Thus $\mathbf{b(t)} = a(t)P - a(t)$ is the difference between the average distribution after $t$ steps and the average distribution after $t+1$ steps. It satisfies $\mathbf{|b(t)|} \le \frac{2}{t}$ for all $t \ge 1 \to 0$ as $t \to \infty$ , due to the triangular law of vector addtion.

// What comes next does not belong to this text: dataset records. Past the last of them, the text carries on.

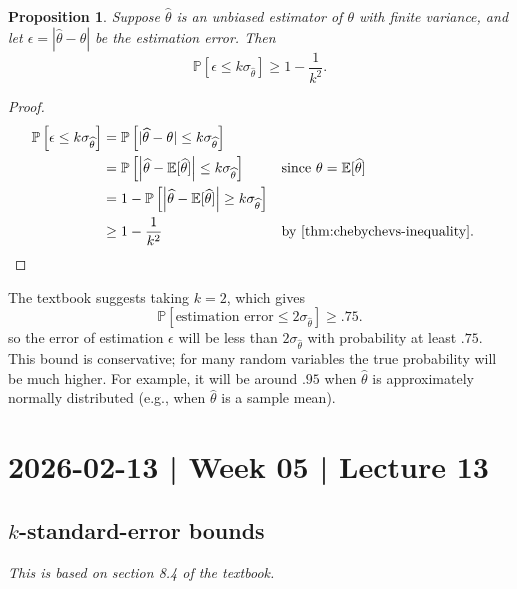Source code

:\documentclass[10pt]{article}
\newtheorem{proposition}[theorem]{Proposition}
\theoremstyle{definition}
\newcommand{\1}[1]{\textbf{1}_{\left[#1\right]}} %
\def\E{\mathbb{E}} %
\def\P{\mathbb{P}} %
\begin{document}
\begin{proposition}
  Suppose $\widehat{\theta}$ is an unbiased estimator of $\theta$ with finite
  variance, and let $\epsilon=|\widehat{\theta}-\theta|$ be the estimation
  error. Then
  \begin{equation*}
    \P\left[  \epsilon  \leq k\sigma_{\widehat{\theta}}\right] \geq 1-\frac{1}{k^{2}}.
  \end{equation*}
\end{proposition}
\begin{proof}
  \begin{align*}
    \P\left[ \epsilon \leq k\sigma_{\widehat{\theta}}\right] 
    &=\P\left[ | \widehat{\theta}-\theta | \leq k\sigma_{\widehat{\theta}}\right] \\
    &=\P\left[ \left| \widehat{\theta}- \E[\widehat{\theta} ] \right| \leq
      k\sigma_{\widehat{\theta}}\right]  &&\text{since $\theta= \E[\widehat{\theta} ]$}\\
    &= 1- \P\left[ \left| \widehat{\theta}- \E[\widehat{\theta} ] \right| \geq k\sigma_{\widehat{\theta}}\right]\\
    &\geq 1-\frac{1}{k^{2}} &&\text{by \cref{thm:chebychevs-inequality}.}
  \end{align*}
\end{proof}
The textbook suggests taking $k=2$, which gives
\begin{equation}\label{eq:two-standard-error-lower-bound}
  \P\left[ \text{estimation error} \leq 2\sigma_{\widehat{\theta}}\right] \geq .75.
\end{equation}
so the error of estimation $\epsilon$ will be less than
$2\sigma_{\widehat{\theta}}$ with probability at least $.75$. This bound is
conservative; for many random variables the true probability will be much
higher. For example, it will be around $.95$ when $\widehat{\theta}$ is
approximately normally distributed (e.g., when $\widehat{\theta}$ is a sample
mean).

\newpage
\section{2026-02-13 | Week 05 | Lecture 13}

\subsection{$k$-standard-error bounds}
\textit{This is based on section 8.4 of the textbook.}
\end{document}
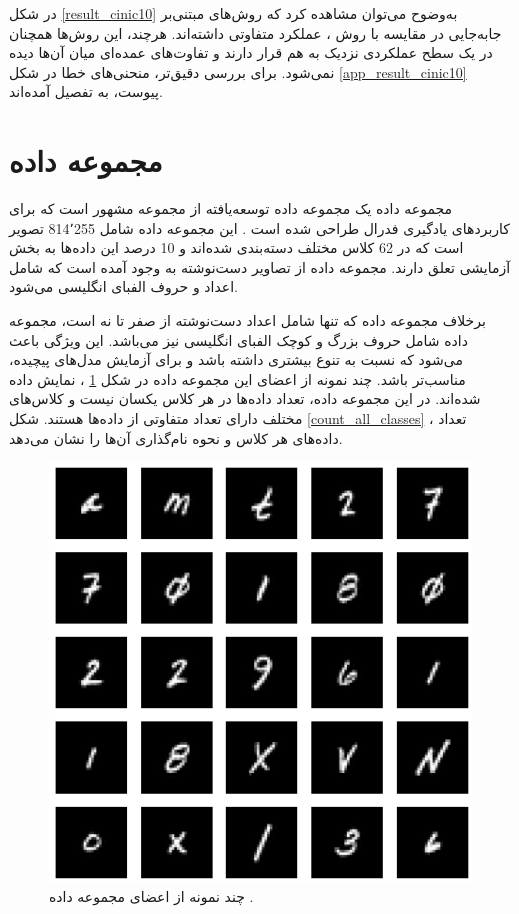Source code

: در شکل
\ref{result_cinic10}
به‌وضوح می‌توان مشاهده کرد که روش‌های مبتنی‌بر جابه‌جایی در مقایسه با روش
%
، عملکرد متفاوتی داشته‌اند. هرچند، این روش‌ها همچنان در یک سطح عملکردی نزدیک به هم قرار دارند و تفاوت‌های عمده‌ای میان آن‌ها دیده نمی‌شود. برای بررسی دقیق‌تر، منحنی‌های خطا در شکل
\ref{app_result_cinic10}
پیوست، به تفصیل آمده‌اند.




\section{
	مجموعه داده
}



مجموعه داده
یک مجموعه داده توسعه‌یافته از مجموعه مشهور
است که برای کاربردهای یادگیری فدرال طراحی شده است
\cite{caldas2018leaf}.
این مجموعه داده شامل 814٬255 تصویر است که در 62 کلاس مختلف دسته‌بندی شده‌اند و 10 درصد این داده‌ها به بخش آزمایشی تعلق دارند. مجموعه داده
از تصاویر دست‌نوشته به وجود آمده است که شامل اعداد و حروف الفبای انگلیسی می‌شود.

برخلاف مجموعه داده
که تنها شامل اعداد دست‌نوشته از صفر تا نه است، مجموعه داده
شامل حروف بزرگ و کوچک الفبای انگلیسی نیز می‌باشد. این ویژگی باعث می‌شود که
نسبت به
تنوع بیشتری داشته باشد و برای آزمایش مدل‌های پیچیده‌، مناسب‌تر باشد.
چند نمونه از اعضای این مجموعه داده در شکل
\ref{femnist}%
، نمایش داده شده‌اند.
در این مجموعه داده، تعداد داده‌ها در هر کلاس یکسان نیست و کلاس‌های مختلف دارای تعداد متفاوتی از داده‌ها هستند. شکل
\ref{count_all_classes}%
، تعداد داده‌های هر کلاس و نحوه نام‌گذاری آن‌ها را نشان می‌دهد.


\begin{figure}[b!]
	\centering
	\includegraphics[scale=0.5]{images/chap5/femnist.png}%
	\caption{%
		چند نمونه از اعضای مجموعه داده
		\cite{holzer2023dynamically}.
	}
	\label{femnist}
	\centering
\end{figure}



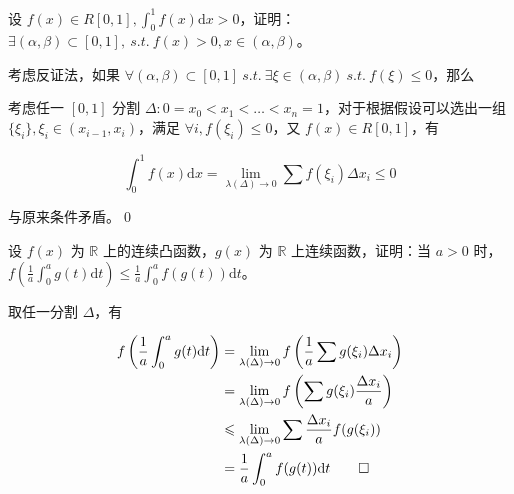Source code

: \begin{ques}
设 $\displaystyle f( x) \in R[ 0,1] ,\int _{0}^{1} f( x)\mathrm{d} x >0$，证明：$\displaystyle \exists ( \alpha ,\beta ) \subset [ 0,1] ,\ s.t.\ f( x)  >0,x\in ( \alpha ,\beta )$。

\end{ques}


考虑反证法，如果 $\displaystyle \forall ( \alpha ,\beta ) \subset [ 0,1] \ s.t.\ \exists \xi \in ( \alpha ,\beta ) \ s.t.\ f( \xi ) \leqslant 0$，那么

考虑任一 $\displaystyle [ 0,1]$ 分割 $\displaystyle \Delta :0=x_{0} < x_{1} < \dotsc < x_{n} =1$，对于根据假设可以选出一组 $\displaystyle \{\xi _{i}\} ,\xi _{i} \in ( x_{i-1} ,x_{i})$，满足 $\displaystyle \forall i,f( \xi _{i}) \leqslant 0$，又 $\displaystyle f( x) \in R[ 0,1]$，有


\begin{equation*}
	\int _{0}^{1} f( x)\mathrm{d} x=\lim _{\lambda ( \Delta )\rightarrow 0}\sum f( \xi _{i}) \Delta x_{i} \leqslant 0
\end{equation*}


与原来条件矛盾。\qed 



\begin{ques}
设 $\displaystyle f( x)$ 为 $\displaystyle \mathbb{R}$ 上的连续凸函数，$\displaystyle g( x)$ 为 $\displaystyle \mathbb{R}$ 上连续函数，证明：当 $\displaystyle a >0$ 时，$\displaystyle f\left(\frac{1}{a}\int _{0}^{a} g( t)\mathrm{d} t\right) \leqslant \frac{1}{a}\int _{0}^{a} f( g( t))\mathrm{d} t$。

\end{ques}


取任一分割 $\displaystyle \Delta $，有




\begin{equation*}
	\begin{aligned}
		f\left(\frac{1}{a}\int _{0}^{a} g( t)\mathrm{d} t\right) & =\lim _{\lambda ( \Delta )\rightarrow 0} f\left(\frac{1}{a}\sum g( \xi _{i}) \Delta x_{i}\right)\\
		& =\lim _{\lambda ( \Delta )\rightarrow 0} f\left(\sum g( \xi _{i})\frac{\Delta x_{i}}{a}\right)\\
		& \leqslant \lim _{\lambda ( \Delta )\rightarrow 0}\sum \frac{\Delta x_{i}}{a} f( g( \xi _{i}))\\
		& =\frac{1}{a}\int _{0}^{a} f( g( t))\mathrm{d} t \qed
	\end{aligned} 
\end{equation*}





\ifx\allfiles\undefined

\fi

By lemma 1.1, we know that the rank of the matrix $A = [P-I,1]$ is $n$ . Let us also give a closed form solution for $\pi$ . Let us take the $n \times (n+1)$ matrix $A$ and remove the first column to make a submatrix of size $n \times n$ . Let us call it $B$ and it is invertible because, if it was not invertible then the rank of $A$ would be less than $n$ , which contradicts our lemma 1.1. Let $\mathbf{c(t)}$ be obtained by removing the first entry of $\mathbf{b(t)}$ . Since $\mathbf{a(t)P - a(t) - b(t)}$ , we have

\mathbf{a(t)}B = \mathbf{[c(t), 1]}

Then

\mathbf{a(t)} = \mathbf{[c(t), 1]}B^{-1} \to \mathbf{[0, 1]}B^{-1}

establishing the theorem with $\mathbf{\pi} = \mathbf{[0, 1]}B^{-1}$ .